Start of Extracted material

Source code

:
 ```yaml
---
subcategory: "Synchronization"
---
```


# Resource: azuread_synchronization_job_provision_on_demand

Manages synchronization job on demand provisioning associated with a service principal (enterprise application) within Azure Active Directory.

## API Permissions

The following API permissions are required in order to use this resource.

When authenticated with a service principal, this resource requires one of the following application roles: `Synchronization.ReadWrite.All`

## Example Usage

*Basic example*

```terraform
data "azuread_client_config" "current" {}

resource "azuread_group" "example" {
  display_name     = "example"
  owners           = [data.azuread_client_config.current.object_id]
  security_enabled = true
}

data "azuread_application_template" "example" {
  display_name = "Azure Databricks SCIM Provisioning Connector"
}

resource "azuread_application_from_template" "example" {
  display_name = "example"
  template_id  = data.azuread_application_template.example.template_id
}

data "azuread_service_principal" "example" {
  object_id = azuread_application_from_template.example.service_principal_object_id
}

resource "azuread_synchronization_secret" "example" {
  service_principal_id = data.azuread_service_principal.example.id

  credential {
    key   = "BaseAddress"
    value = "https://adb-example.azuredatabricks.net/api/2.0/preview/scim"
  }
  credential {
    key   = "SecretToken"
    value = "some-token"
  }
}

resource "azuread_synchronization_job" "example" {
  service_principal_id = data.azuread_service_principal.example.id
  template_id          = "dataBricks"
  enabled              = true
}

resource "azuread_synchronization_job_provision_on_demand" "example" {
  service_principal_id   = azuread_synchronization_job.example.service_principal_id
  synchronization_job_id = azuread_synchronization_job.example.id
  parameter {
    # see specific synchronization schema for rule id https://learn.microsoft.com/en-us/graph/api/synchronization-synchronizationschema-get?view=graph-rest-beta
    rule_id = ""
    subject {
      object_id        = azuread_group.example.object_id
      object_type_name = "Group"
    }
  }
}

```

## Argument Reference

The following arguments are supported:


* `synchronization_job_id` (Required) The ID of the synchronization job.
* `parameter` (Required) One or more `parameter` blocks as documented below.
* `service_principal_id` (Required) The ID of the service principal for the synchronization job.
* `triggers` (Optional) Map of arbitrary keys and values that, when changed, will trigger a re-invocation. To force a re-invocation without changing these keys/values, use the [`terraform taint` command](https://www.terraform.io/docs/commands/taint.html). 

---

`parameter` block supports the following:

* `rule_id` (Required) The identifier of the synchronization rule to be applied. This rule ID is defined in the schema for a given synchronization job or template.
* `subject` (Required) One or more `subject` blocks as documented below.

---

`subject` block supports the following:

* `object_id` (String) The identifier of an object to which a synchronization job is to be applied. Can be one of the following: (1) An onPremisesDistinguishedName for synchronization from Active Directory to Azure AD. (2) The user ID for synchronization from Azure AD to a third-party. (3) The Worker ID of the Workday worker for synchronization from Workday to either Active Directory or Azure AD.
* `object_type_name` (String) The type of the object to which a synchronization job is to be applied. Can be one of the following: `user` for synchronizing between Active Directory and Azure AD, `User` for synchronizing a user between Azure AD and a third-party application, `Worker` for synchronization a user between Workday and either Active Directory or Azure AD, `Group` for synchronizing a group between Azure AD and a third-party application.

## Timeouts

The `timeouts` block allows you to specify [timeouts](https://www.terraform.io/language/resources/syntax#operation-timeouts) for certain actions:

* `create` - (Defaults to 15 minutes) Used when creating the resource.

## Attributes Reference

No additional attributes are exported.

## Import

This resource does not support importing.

End of Extracted material
Start of Extracted material

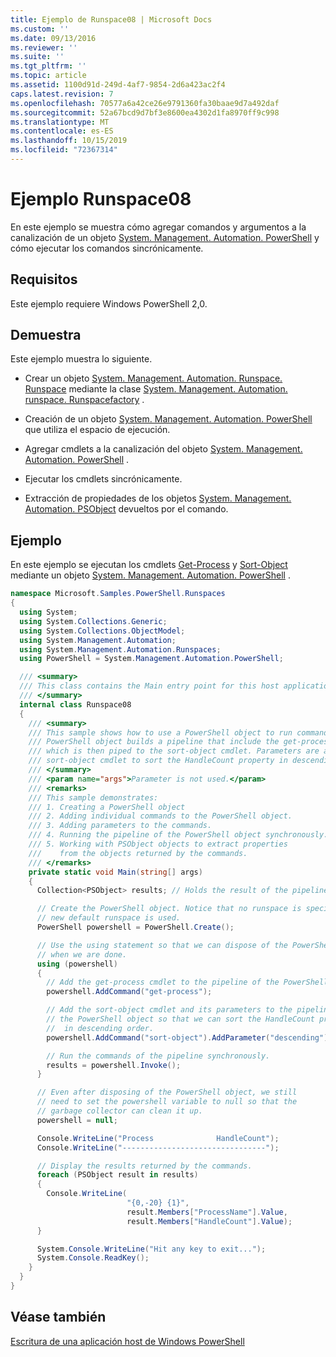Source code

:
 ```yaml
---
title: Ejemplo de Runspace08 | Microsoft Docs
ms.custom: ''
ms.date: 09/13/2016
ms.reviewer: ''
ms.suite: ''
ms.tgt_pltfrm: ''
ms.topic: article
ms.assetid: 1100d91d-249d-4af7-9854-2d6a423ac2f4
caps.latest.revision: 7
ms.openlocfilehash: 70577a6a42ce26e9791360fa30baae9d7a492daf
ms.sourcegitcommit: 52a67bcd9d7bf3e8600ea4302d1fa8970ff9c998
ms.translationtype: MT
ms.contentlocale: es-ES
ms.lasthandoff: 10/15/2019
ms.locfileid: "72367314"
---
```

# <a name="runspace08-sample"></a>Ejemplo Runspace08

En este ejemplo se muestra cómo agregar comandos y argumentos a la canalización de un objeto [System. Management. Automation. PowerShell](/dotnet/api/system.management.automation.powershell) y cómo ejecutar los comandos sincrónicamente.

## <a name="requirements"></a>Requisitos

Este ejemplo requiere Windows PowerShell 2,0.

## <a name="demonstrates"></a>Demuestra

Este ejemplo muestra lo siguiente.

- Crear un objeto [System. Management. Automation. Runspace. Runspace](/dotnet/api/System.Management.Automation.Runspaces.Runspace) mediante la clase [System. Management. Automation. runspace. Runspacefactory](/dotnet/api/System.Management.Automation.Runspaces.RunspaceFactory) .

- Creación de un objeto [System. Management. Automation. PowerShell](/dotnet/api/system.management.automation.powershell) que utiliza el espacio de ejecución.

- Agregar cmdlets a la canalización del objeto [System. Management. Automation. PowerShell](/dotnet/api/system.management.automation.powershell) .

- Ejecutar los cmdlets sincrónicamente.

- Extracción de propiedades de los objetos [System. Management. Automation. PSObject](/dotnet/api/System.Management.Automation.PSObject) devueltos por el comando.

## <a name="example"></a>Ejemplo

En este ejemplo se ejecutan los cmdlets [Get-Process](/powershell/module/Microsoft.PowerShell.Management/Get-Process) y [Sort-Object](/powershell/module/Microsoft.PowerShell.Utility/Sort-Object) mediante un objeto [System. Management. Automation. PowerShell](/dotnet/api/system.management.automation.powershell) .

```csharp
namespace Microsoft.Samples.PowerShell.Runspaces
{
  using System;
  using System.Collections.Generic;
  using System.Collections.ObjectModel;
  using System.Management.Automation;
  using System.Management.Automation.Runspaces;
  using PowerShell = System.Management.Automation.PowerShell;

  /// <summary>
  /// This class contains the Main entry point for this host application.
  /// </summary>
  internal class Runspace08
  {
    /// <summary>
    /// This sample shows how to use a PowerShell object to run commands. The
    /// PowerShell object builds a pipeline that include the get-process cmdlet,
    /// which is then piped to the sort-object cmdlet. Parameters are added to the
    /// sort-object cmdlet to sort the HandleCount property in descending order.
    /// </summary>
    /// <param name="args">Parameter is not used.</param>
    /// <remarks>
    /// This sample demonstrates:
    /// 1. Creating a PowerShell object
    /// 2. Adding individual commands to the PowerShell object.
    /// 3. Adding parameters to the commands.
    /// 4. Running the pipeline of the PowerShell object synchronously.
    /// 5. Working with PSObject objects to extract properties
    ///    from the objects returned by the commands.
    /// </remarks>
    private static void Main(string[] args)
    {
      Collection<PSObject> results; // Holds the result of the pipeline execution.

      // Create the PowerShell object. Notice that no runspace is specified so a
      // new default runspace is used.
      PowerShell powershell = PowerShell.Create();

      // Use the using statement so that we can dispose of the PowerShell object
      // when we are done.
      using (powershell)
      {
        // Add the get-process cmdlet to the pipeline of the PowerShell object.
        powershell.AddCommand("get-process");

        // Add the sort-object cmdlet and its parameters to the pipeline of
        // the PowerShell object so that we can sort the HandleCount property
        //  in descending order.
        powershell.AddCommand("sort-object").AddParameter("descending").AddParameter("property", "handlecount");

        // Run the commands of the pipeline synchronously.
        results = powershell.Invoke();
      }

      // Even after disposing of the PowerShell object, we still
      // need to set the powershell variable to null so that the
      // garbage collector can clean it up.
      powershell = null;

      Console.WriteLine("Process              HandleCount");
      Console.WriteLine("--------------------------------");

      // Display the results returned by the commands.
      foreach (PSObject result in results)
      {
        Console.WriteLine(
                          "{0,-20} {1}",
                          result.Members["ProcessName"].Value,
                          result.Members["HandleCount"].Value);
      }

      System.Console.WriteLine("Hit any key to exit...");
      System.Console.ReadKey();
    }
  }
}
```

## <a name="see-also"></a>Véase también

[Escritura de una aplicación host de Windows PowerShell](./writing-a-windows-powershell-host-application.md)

End of Extracted material

Your objective. The count alone is needed: how many lines of these entries contain the word "documented"?

Solution to the exercise. 2